Now, dear, your eyes have tears--I know--believe me, I had no romance with this Elenor Murray.
Good Lord, it's one o'clock, I must to bed....
You get my story Merival? Do you think, A softness in the heart went to the brain And softened that? Well now I stress two things: I can't endure defeat, nor bear to see An ardent spirit thwarted. What I've achieved Has been through will that would not bend, and so To see that in another wins my love, And my support. Now take this Elenor Murray She had a will like mine, she worked her way As I have done. And just to hear that she Had planned to see me, ask for clemency For this condemned degenerate, made me say Shall I let death defeat her? Take the breach And make her death no matter in my course?
For as I live if she had come to me I had done that I did. And why was that?
No romance! Never that! Yet human love As friend can keep for friend in this our life I felt for Elenor Murray--and for this: It was her will that would not take defeat, Devotion to her work, and in my case This depth of friendship welling in her heart For human beings, that I shared in--there Gave tireless healing to her nursing hands And saved my life. And for a life a life.
This criminal will live some years, we'll say, Were better dead. All right. He'll cost the state Say twenty thousand dollars. What is that Contrasted with the cost to me, if I Had let him hang? There is a bank account, Economies in the realm of thought to watch.

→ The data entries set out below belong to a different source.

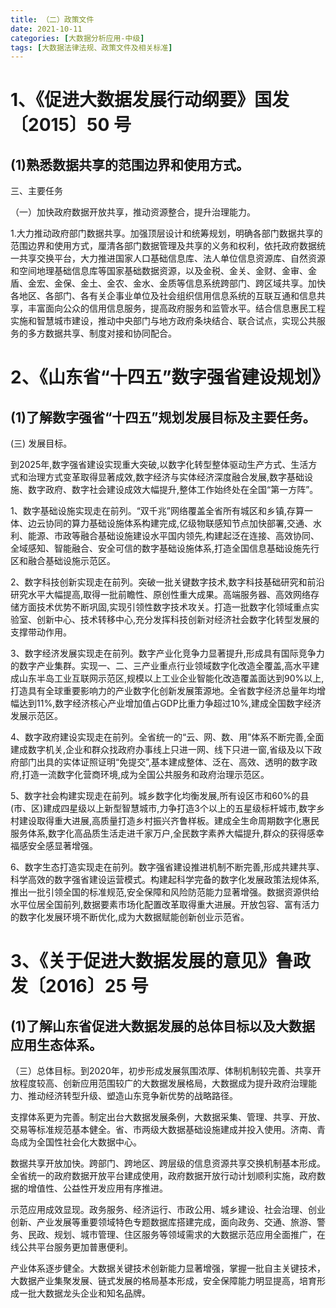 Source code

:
 ```yaml
---
title: （二）政策文件
date: 2021-10-11
categories: [大数据分析应用-中级]
tags: [大数据法律法规、政策文件及相关标准]
---
```


# 1、《促进大数据发展行动纲要》国发〔2015〕50 号 
## (1)熟悉数据共享的范围边界和使用方式。 

三、主要任务

（一）加快政府数据开放共享，推动资源整合，提升治理能力。

1.大力推动政府部门数据共享。加强顶层设计和统筹规划，明确各部门数据共享的范围边界和使用方式，厘清各部门数据管理及共享的义务和权利，依托政府数据统一共享交换平台，大力推进国家人口基础信息库、法人单位信息资源库、自然资源和空间地理基础信息库等国家基础数据资源，以及金税、金关、金财、金审、金盾、金宏、金保、金土、金农、金水、金质等信息系统跨部门、跨区域共享。加快各地区、各部门、各有关企事业单位及社会组织信用信息系统的互联互通和信息共享，丰富面向公众的信用信息服务，提高政府服务和监管水平。结合信息惠民工程实施和智慧城市建设，推动中央部门与地方政府条块结合、联合试点，实现公共服务的多方数据共享、制度对接和协同配合。

# 2、《山东省“十四五”数字强省建设规划》 
## (1)了解数字强省“十四五”规划发展目标及主要任务。 

(三) 发展目标。

到2025年,数字强省建设实现重大突破,以数字化转型整体驱动生产方式、生活方式和治理方式变革取得显著成效,数字经济与实体经济深度融合发展,数字基础设施、数字政府、数字社会建设成效大幅提升,整体工作始终处在全国“第一方阵”。

1、数字基础设施实现走在前列。“双千兆”网络覆盖全省所有城区和乡镇,存算一体、边云协同的算力基础设施体系构建完成,亿级物联感知节点加快部署,交通、水利、能源、市政等融合基础设施建设水平国内领先,构建起泛在连接、高效协同、全域感知、智能融合、安全可信的数字基础设施体系,打造全国信息基础设施先行区和融合基础设施示范区。

2、数字科技创新实现走在前列。突破一批关键数字技术,数字科技基础研究和前沿研究水平大幅提高,取得一批前瞻性、原创性重大成果。高端服务器、高效网络存储方面技术优势不断巩固,实现引领性数字技术攻关。打造一批数字化领域重点实验室、创新中心、技术转移中心,充分发挥科技创新对经济社会数字化转型发展的支撑带动作用。

3、数字经济发展实现走在前列。数字产业化竞争力显著提升,形成具有国际竞争力的数字产业集群。实现一、二、三产业重点行业领域数字化改造全覆盖,高水平建成山东半岛工业互联网示范区,规模以上工业企业智能化改造覆盖面达到90%以上,打造具有全球重要影响力的产业数字化创新发展策源地。全省数字经济总量年均增幅达到11%,数字经济核心产业增加值占GDP比重力争超过10%,建成全国数字经济发展示范区。

4、数字政府建设实现走在前列。全省统一的“云、网、数、用”体系不断完善,全面建成数字机关,企业和群众找政府办事线上只进一网、线下只进一窗,省级及以下政府部门出具的实体证照证明“免提交”,基本建成整体、泛在、高效、透明的数字政府,打造一流数字化营商环境,成为全国公共服务和政府治理示范区。

5、数字社会构建实现走在前列。城乡数字化均衡发展,所有设区市和60%的县(市、区)建成四星级以上新型智慧城市,力争打造3个以上的五星级标杆城市,数字乡村建设取得重大进展,高质量打造乡村振兴齐鲁样板。建成全生命周期数字化惠民服务体系,数字化高品质生活走进千家万户,全民数字素养大幅提升,群众的获得感幸福感安全感显著增强。

6、数字生态打造实现走在前列。数字强省建设推进机制不断完善,形成共建共享、科学高效的数字强省建设运营模式。构建起科学完备的数字化发展政策法规体系,推出一批引领全国的标准规范,安全保障和风险防范能力显著增强。数据资源供给水平位居全国前列,数据要素市场化配置改革取得重大进展。开放包容、富有活力的数字化发展环境不断优化,成为大数据赋能创新创业示范省。

# 3、《关于促进大数据发展的意见》鲁政发〔2016〕25 号 
## (1)了解山东省促进大数据发展的总体目标以及大数据应用生态体系。

（三）总体目标。到2020年，初步形成发展氛围浓厚、体制机制较完善、共享开放程度较高、创新应用范围较广的大数据发展格局，大数据成为提升政府治理能力、推动经济转型升级、塑造山东竞争新优势的战略路径。

支撑体系更为完善。制定出台大数据发展条例，大数据采集、管理、共享、开放、交易等标准规范基本健全。省、市两级大数据基础设施建成并投入使用。济南、青岛成为全国性社会化大数据中心。

数据共享开放加快。跨部门、跨地区、跨层级的信息资源共享交换机制基本形成。全省统一的政府数据开放平台建成使用，政府数据开放行动计划顺利实施，政府数据的增值性、公益性开发应用有序推进。

示范应用成效显现。政务服务、经济运行、市政公用、城乡建设、社会治理、创业创新、产业发展等重要领域特色专题数据库搭建完成，面向政务、交通、旅游、警务、民政、规划、城市管理、住区服务等领域需求的大数据示范应用全面推广，在线公共平台服务更加普惠便利。

产业体系逐步健全。大数据关键技术创新能力显著增强，掌握一批自主关键技术，大数据产业集聚发展、链式发展的格局基本形成，安全保障能力明显提高，培育形成一批大数据龙头企业和知名品牌。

And don't you think the souls--let's call them souls-- Of these avenging, law abiding folk, These souls of the community all in all Will be improved for hearing that I did A human thing, and profit more therefrom Than though that sense of balance in their souls Struck for the thought of crime avenged, the law Fulfilled and vindicated? Yes, it's true.
And Merival spoke up and said: "It's true, I understand your story, and I'm glad.
It's like you and I'll tell my jury first, And they will scatter it, what moved in you And how this Elenor Murray saved a life."